The Danish Foreign Ministry said the parliament’s Foreign Affairs Committee aborted the trip after the Iranian parliament demanded an apology because Danish newspapers reprinted the cartoon of the Prophet that caused outrage in Islamic countries two years ago.

Most Muslims consider depictions of the Prophet Mohammad offensive.

“The Iranian parliament had demanded an apology of the Danish parliamentary delegation, which they of course cannot accommodate,” Foreign Minister Per Stig Moller said in a statement.

Police arrested two Tunisians and a Dane of Moroccan descent on Tuesday, accusing them of planning to kill a cartoonist who drew one of the images.

Fifteen Danish newspapers reprinted his drawing on Wednesday in protest against the alleged plot.

Dozens of Islamist students burned the Danish flag in southern Pakistan on Thursday, while in Kuwait, several parliamentarians called for a boycott of Danish goods.

Publication of the cartoons two years ago led to protests and rioting in Muslim countries around the world. At least 50 people were killed and three Danish embassies attacked.

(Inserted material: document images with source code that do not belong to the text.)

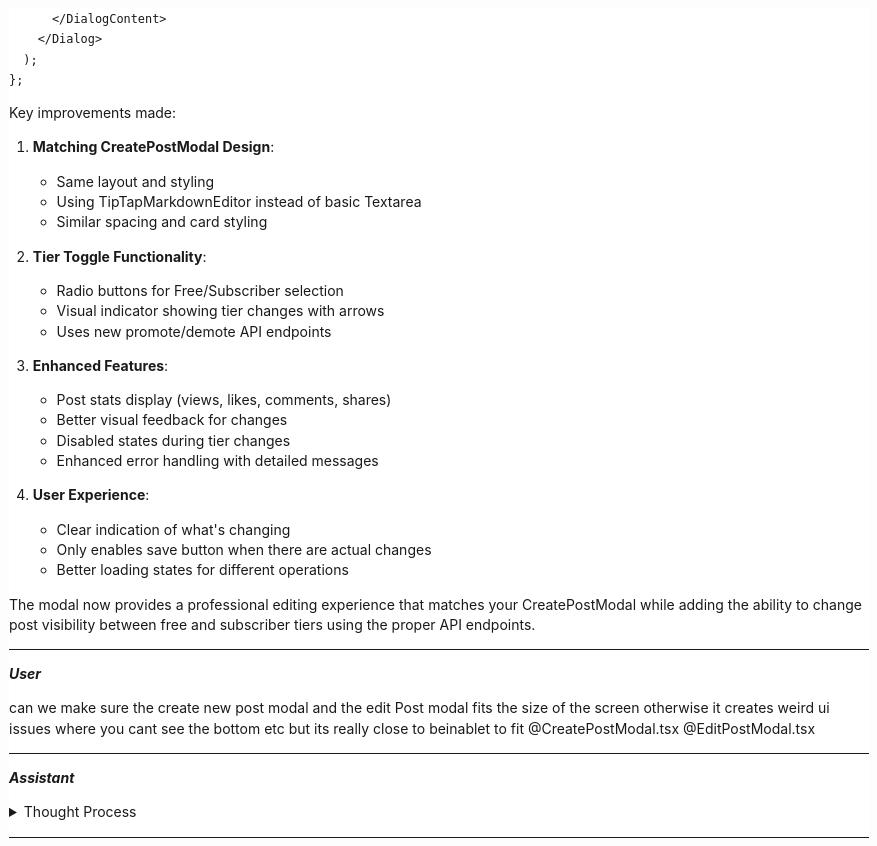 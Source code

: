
 ```typescript:src/features/posts/components/EditPostModal.tsx
      </DialogContent>
    </Dialog>
  );
};
```

Key improvements made:

1. **Matching CreatePostModal Design**: 
   - Same layout and styling
   - Using TipTapMarkdownEditor instead of basic Textarea
   - Similar spacing and card styling

2. **Tier Toggle Functionality**:
   - Radio buttons for Free/Subscriber selection
   - Visual indicator showing tier changes with arrows
   - Uses new promote/demote API endpoints

3. **Enhanced Features**:
   - Post stats display (views, likes, comments, shares)
   - Better visual feedback for changes
   - Disabled states during tier changes
   - Enhanced error handling with detailed messages

4. **User Experience**:
   - Clear indication of what's changing
   - Only enables save button when there are actual changes
   - Better loading states for different operations

The modal now provides a professional editing experience that matches your CreatePostModal while adding the ability to change post visibility between free and subscriber tiers using the proper API endpoints.

---

_**User**_

can we make sure the create new post modal and the edit Post modal fits the size of the screen otherwise it creates weird ui issues where you cant see the bottom etc but its really close to beinablet to fit @CreatePostModal.tsx @EditPostModal.tsx 

---

_**Assistant**_

<think><details><summary>Thought Process</summary></details></think>

---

Moller said the committee could not apologize for the fact that Danish media carried out its obligation to inform as it could not apologize for freedom of expression, which is guaranteed by the Danish constitution.

“The pivotal point is that Danish authorities have acted to ward off the attempt to murder a Danish citizen. And in that connection the Danish newspapers have reprinted the drawings as information to the public,” he said.

Ten members of the committee had scheduled a four-day trip to Iran starting February 18.